AIM OF THE EXERCISE:
Where the records below show the word "Given" in a line, please copy that line.

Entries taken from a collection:
-=-=-=-=-

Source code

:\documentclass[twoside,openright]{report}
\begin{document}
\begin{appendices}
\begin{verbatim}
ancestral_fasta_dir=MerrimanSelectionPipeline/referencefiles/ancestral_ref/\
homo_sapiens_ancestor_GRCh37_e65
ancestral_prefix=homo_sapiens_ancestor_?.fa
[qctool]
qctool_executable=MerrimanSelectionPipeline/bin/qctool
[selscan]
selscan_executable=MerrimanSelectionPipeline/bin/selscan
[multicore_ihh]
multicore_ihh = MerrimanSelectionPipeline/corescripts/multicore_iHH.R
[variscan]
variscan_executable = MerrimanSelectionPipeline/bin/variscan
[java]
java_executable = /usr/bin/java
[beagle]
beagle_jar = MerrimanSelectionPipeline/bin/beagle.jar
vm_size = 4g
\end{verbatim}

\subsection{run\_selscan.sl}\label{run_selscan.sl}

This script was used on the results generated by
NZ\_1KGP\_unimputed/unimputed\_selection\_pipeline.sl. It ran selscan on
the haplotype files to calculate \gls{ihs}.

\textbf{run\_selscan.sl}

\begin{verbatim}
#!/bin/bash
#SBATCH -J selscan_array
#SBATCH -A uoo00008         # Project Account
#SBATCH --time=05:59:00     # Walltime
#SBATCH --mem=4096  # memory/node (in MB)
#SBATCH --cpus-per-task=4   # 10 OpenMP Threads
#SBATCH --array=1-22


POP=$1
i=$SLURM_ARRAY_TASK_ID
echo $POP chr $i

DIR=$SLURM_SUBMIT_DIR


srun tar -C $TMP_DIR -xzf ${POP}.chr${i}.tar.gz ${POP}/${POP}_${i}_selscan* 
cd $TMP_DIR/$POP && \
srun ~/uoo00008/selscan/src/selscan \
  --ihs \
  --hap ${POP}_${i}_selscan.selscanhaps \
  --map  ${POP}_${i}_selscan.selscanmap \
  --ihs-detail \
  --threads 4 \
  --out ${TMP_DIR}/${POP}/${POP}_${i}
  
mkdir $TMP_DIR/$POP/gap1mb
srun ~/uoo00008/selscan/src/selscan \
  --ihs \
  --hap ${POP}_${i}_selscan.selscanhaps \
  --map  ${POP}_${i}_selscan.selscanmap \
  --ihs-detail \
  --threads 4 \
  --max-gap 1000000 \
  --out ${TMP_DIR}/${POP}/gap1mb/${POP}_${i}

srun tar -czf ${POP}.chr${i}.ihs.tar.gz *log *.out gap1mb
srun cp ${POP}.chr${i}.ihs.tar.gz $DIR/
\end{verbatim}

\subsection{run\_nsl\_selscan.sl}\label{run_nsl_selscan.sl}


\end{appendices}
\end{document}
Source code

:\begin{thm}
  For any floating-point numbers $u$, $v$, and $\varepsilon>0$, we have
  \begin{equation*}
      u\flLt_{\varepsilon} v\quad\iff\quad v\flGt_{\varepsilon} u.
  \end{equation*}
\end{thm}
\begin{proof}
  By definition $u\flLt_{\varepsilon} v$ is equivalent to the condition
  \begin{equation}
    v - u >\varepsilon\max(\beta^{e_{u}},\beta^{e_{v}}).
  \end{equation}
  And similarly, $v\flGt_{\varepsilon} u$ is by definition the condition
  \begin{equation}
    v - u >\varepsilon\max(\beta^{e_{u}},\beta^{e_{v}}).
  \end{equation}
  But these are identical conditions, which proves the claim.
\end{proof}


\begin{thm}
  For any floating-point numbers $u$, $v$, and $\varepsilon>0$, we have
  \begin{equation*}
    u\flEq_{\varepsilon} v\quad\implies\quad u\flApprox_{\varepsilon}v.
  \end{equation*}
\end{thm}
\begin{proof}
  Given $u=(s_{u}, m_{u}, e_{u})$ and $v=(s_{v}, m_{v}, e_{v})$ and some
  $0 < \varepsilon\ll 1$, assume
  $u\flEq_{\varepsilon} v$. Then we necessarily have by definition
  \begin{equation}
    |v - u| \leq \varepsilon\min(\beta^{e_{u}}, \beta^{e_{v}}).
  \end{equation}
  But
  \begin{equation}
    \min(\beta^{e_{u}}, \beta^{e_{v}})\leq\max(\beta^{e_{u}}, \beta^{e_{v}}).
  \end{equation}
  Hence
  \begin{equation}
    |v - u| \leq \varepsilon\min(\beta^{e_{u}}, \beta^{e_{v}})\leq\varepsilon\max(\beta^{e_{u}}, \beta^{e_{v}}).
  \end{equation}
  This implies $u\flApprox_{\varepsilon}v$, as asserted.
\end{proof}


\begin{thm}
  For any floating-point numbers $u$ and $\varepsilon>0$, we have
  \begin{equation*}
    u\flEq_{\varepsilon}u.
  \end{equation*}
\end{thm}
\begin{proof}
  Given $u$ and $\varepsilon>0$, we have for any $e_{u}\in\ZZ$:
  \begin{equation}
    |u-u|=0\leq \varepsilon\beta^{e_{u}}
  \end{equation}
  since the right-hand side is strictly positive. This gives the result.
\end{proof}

-=-=-=-=-

YOUR RESPONSE:
  Given $u=(s_{u}, m_{u}, e_{u})$ and $v=(s_{v}, m_{v}, e_{v})$ and some
  Given $u$ and $\varepsilon>0$, we have for any $e_{u}\in\ZZ$:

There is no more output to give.